Before commencing the packing operations of the goods into 20 gms. and 30 gms. sachets, IED Kanpur had sought clarification from the Asst.

Collector, Kanpur on the question whether packing and re-packing of duty-paid AMS amounted to manufacture and the Asst. Collector had by letter dated 11-11-91 informed IED that no duty was leviable on repacking of duty-paid detergent powder. Thereafter IED by letter dated 26-11-92 had informed the Asst. Collector, Kanpur that they had entered into a contract with the appellants for re-packing of duty paid detergent powder from bulk packing into smaller packs and since re-packing did not amount to manufacture, IED was not liable to pay excise duty. Subsequently by letter dt. 5.3.93 IED had also informed the Department that they had stopped manufacturing operations and therefore, they were surrendering their L.4 Licence.

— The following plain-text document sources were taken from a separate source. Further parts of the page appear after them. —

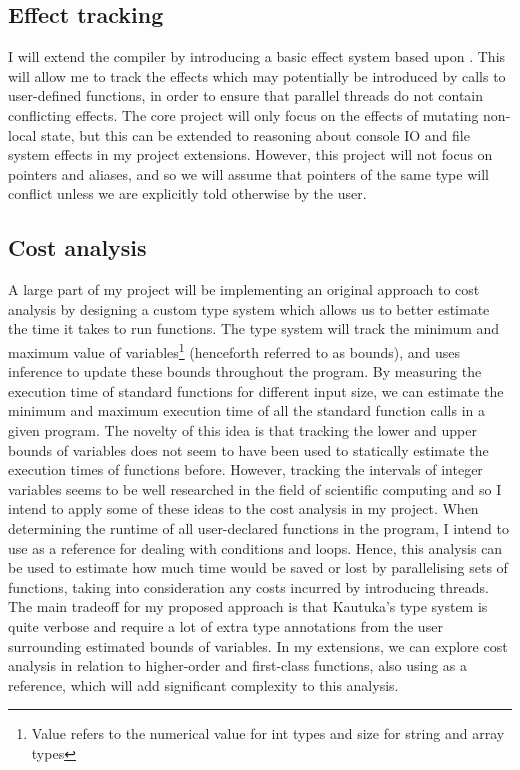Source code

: \begin{refsection}
  \subsection*{Effect tracking}

  I will extend the compiler by introducing a basic effect system based upon \cite{Optimising-Compilers-Lecture-13-Effect-Systems}. This will allow me to track the effects which may potentially be introduced by calls to user-defined functions, in order to ensure that parallel threads do not contain conflicting effects. The core project will only focus on the effects of mutating non-local state, but this can be extended to reasoning about console IO and file system effects in my project extensions. However, this project will not focus on pointers and aliases, and so we will assume that pointers of the same type will conflict unless we are explicitly told otherwise by the user.

  \subsection*{Cost analysis}

  A large part of my project will be implementing an original approach to cost analysis by designing a custom type system which allows us to better estimate the time it takes to run functions. The type system will track the minimum and maximum value of variables\footnote{Value refers to the numerical value for int types and size for string and array types} (henceforth referred to as bounds), and uses inference to update these bounds throughout the program. By measuring the execution time of standard functions for different input size, we can estimate the minimum and maximum execution time of all the standard function calls in a given program. The novelty of this idea is that tracking the lower and upper bounds of variables does not seem to have been used to statically estimate the execution times of functions before. However, tracking the intervals of integer variables seems to be well researched in the field of scientific computing and so I intend to apply some of these ideas to the cost analysis in my project. When determining the runtime of all user-declared functions in the program, I intend to use \cite{10.1145/361002.361016} as a reference for dealing with conditions and loops. Hence, this analysis can be used to estimate how much time would be saved or lost by parallelising sets of functions, taking into consideration any costs incurred by introducing threads. The main tradeoff for my proposed approach is that Kautuka's type system is quite verbose and require a lot of extra type annotations from the user surrounding estimated bounds of variables. In my extensions, we can explore cost analysis in relation to higher-order and first-class functions, also using \cite{10.1145/361002.361016} as a reference, which will add significant complexity to this analysis.


\end{refsection}
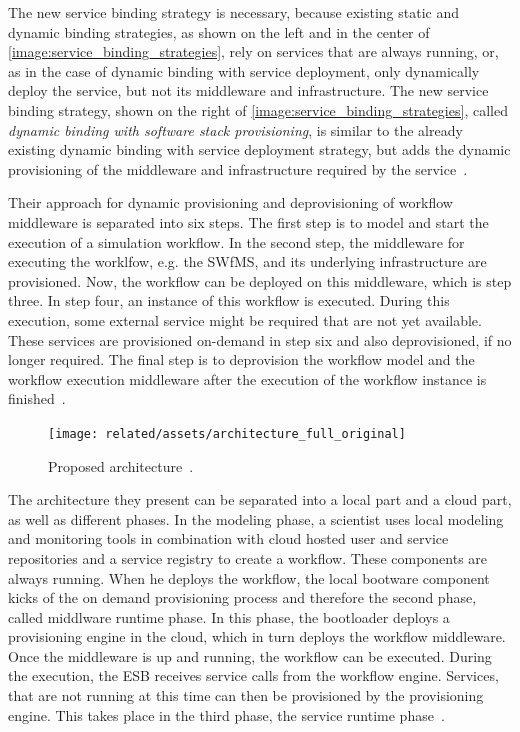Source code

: The new service binding strategy is necessary, because existing static and dynamic binding strategies, as shown on the left and in the center of \autoref{image:service_binding_strategies}, rely on services that are always running, or, as in the case of dynamic binding with service deployment, only dynamically deploy the service, but not its middleware and infrastructure. The new service binding strategy, shown on the right of \autoref{image:service_binding_strategies}, called \textit{dynamic binding with software stack provisioning}, is similar to the already existing dynamic binding with service deployment strategy, but adds the dynamic provisioning of the middleware and infrastructure required by the service~\autocite{provisioning:ondemand}.

Their approach for dynamic provisioning and deprovisioning of workflow middleware is separated into six steps. The first step is to model and start the execution of a simulation workflow. In the second step, the middleware for executing the worklfow, e.g. the SWfMS, and its underlying infrastructure are provisioned. Now, the workflow can be deployed on this middleware, which is step three. In step four, an instance of this workflow is executed. During this execution, some external service might be required that are not yet available. These services are provisioned on-demand in step six and also deprovisioned, if no longer required. The final step is to deprovision the workflow model and the workflow execution middleware after the execution of the workflow instance is finished~\autocite{provisioning:ondemand}.

\begin{figure}[!htbp]
	\centering
	\texttt{[image: related/assets/architecture\_full\_original]}
	\caption{Proposed architecture~\autocite[based on][]{provisioning:ondemand}.}
	\label{image:architecture_full_original}
\end{figure}

The architecture they present can be separated into a local part and a cloud part, as well as different phases. In the modeling phase, a scientist uses local modeling and monitoring tools in combination with cloud hosted user and service repositories and a service registry to create a workflow. These components are always running. When he deploys the workflow, the local bootware component kicks of the on demand provisioning process and therefore the second phase, called middlware runtime phase. In this phase, the bootloader deploys a provisioning engine in the cloud, which in turn deploys the workflow middleware. Once the middleware is up and running, the workflow can be executed. During the execution, the ESB receives service calls from the workflow engine. Services, that are not running at this time can then be provisioned by the provisioning engine. This takes place in the third phase, the service runtime phase~\autocite{provisioning:ondemand}.
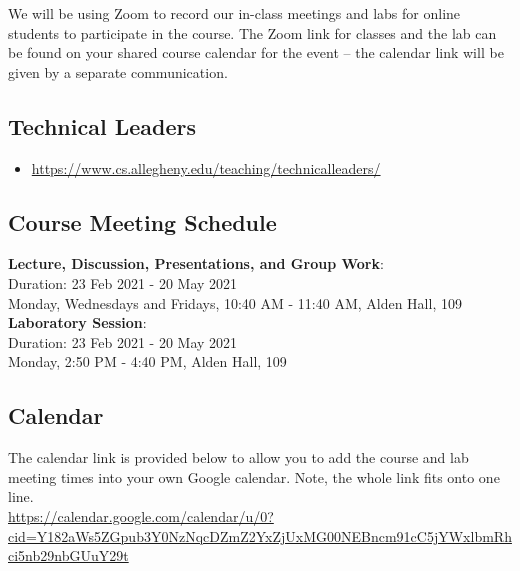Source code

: \documentclass[11pt]{article} %
\begin{document}
We will be using Zoom to record our in-class meetings and labs for online students to participate in the course. The Zoom link for classes and the lab can be found on your shared course calendar for the event -- the calendar link will be given by a separate communication.


\subsection*{\textbf{Technical Leaders}}
	\begin{itemize}
		\item   \url{https://www.cs.allegheny.edu/teaching/technicalleaders/}
	\end{itemize}



\subsection*{\textbf{Course Meeting Schedule}}


\textbf{Lecture, Discussion, Presentations, and Group Work}:\\
\noindent
Duration: 23 Feb 2021 - 20 May 2021\\
Monday, Wednesdays and Fridays, 10:40 AM - 11:40 AM, Alden Hall, 109\\


\noindent
\textbf{Laboratory Session}:\\
Duration: 23 Feb 2021 - 20 May 2021\\
Monday, 2:50 PM - 4:40 PM, Alden Hall, 109\\



\subsection*{\textbf{Calendar}}
The calendar link is provided below to allow you to add the course and lab meeting times into your own Google calendar. Note, the whole link fits onto one line.\\
{\footnotesize
\url{https://calendar.google.com/calendar/u/0?cid=Y182aWs5ZGpub3Y0NzNqcDZmZ2YxZjUxMG00NEBncm91cC5jYWxlbmRhci5nb29nbGUuY29t} }
\end{document}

7. Ld Counsel contended that it was an admitted position in the present case that there was no sale by the appellants of the bulk packs to IED.The goods were used by IED on behalf of the appellants in the production of other articles. In such a case, the value has to be based on the cost of manufacture of the goods in accordance with the Rules 6(b)(ii) of the Valuation Rules. Ld. Counsel drew attention to the fact that during the relevant period i.e., December, 1990 to December 1992, the activity of repacking of detergent powder did not amount to manufacture and it became "deemed manufacture" only with the introduction of Chapter Note 6 to Chapter 34 in terms of Finance Bill, 1994. It was submitted that the terms of the agreements dated 26-7-90 between appellants and IED related to the period prior to the commencement of production of AMS by themselves at their Mandideep factory. Appellants had started production of AMS at Mandideep around April 1991. The demand of duty had been made for the period December 1990 to December 1992. The terms of the agreement dated 26-7-90 was totally irrelevant for the period after April 1991. During this period IED had stopped any activity in relation to production of AMS and it was engaged only in the activity of packing of 25 Kg bulk packs of AMS into 20 gms. and 30 gms. sachets. Since the terms and conditions of the agreement dated 26-7-90 relating to supply of plant, Machinery etc. did not apply to the period under dispute reliance placed on the terms of the said agreement by the Department was totally misplaced. During the relevant period IED was an independent entity and the stand taken by the Department that IED was only an 'extended arm' of the appellants was totally incorrect. Appellants and IED were two independent and separate entities and their dealings were on principal to principal basis. There was therefore no legal basis for treating IED as an 'extended arm' of the appellants and to allege that the appellants were required to pay duty on the assessable value of 20 gms. and 30 gms.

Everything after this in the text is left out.